Data records:
....

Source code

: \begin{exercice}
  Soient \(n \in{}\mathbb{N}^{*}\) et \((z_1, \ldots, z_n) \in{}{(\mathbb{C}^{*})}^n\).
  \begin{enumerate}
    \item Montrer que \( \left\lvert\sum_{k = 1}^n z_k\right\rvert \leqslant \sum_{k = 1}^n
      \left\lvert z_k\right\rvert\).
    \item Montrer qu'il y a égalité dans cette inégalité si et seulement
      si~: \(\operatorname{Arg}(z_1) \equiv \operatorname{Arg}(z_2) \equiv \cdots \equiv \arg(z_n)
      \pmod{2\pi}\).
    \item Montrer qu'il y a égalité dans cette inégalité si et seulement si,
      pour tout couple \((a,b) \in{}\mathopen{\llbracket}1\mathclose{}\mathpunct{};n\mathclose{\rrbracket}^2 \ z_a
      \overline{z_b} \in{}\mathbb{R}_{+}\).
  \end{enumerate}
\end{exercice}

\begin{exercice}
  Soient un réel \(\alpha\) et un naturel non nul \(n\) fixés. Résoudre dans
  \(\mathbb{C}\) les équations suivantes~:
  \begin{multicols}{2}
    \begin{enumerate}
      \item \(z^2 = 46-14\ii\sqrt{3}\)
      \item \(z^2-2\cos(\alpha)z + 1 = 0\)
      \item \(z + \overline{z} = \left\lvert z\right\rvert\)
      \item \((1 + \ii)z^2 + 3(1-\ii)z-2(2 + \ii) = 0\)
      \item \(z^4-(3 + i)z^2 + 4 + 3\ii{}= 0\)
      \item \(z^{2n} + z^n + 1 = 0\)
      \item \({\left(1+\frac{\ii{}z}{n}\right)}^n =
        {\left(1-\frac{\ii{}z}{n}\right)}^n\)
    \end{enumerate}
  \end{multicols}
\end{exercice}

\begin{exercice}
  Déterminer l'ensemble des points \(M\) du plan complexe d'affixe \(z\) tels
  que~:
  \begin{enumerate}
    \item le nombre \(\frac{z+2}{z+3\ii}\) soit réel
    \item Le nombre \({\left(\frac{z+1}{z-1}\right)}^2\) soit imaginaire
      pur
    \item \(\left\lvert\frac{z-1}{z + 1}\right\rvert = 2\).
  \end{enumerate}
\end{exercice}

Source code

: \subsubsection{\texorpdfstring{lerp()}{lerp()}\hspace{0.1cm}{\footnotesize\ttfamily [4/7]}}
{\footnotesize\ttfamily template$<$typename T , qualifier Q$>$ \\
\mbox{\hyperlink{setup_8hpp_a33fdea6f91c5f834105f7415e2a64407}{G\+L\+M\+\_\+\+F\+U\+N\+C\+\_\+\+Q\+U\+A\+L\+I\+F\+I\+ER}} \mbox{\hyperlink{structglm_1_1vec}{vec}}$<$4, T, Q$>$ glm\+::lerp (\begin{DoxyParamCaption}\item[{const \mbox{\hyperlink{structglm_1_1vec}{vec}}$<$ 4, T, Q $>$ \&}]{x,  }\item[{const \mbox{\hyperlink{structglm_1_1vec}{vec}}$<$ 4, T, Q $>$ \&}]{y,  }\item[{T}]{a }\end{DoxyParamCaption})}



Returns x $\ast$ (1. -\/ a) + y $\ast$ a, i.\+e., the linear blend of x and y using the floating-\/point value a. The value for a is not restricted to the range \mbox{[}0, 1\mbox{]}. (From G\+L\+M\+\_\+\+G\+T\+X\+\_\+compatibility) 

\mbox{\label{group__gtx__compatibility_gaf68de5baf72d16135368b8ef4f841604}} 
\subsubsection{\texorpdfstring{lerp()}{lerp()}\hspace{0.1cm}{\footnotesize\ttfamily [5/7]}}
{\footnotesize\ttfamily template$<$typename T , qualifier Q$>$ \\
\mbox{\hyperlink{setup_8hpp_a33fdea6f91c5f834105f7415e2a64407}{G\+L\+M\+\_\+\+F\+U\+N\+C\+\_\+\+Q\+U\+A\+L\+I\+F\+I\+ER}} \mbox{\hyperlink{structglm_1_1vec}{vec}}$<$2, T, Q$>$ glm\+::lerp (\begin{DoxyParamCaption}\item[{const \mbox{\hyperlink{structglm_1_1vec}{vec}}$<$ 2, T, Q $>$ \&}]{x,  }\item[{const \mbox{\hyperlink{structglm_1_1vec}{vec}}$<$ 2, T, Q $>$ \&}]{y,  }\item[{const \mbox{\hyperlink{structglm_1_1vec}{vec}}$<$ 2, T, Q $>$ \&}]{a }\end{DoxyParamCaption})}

....

Show every line of the entries above where the word "left" occurs.

    \item Montrer que \( \left\lvert\sum_{k = 1}^n z_k\right\rvert \leqslant \sum_{k = 1}^n
      \left\lvert z_k\right\rvert\).
      \item \(z + \overline{z} = \left\lvert z\right\rvert\)
      \item \({\left(1+\frac{\ii{}z}{n}\right)}^n =
        {\left(1-\frac{\ii{}z}{n}\right)}^n\)
    \item Le nombre \({\left(\frac{z+1}{z-1}\right)}^2\) soit imaginaire
    \item \(\left\lvert\frac{z-1}{z + 1}\right\rvert = 2\).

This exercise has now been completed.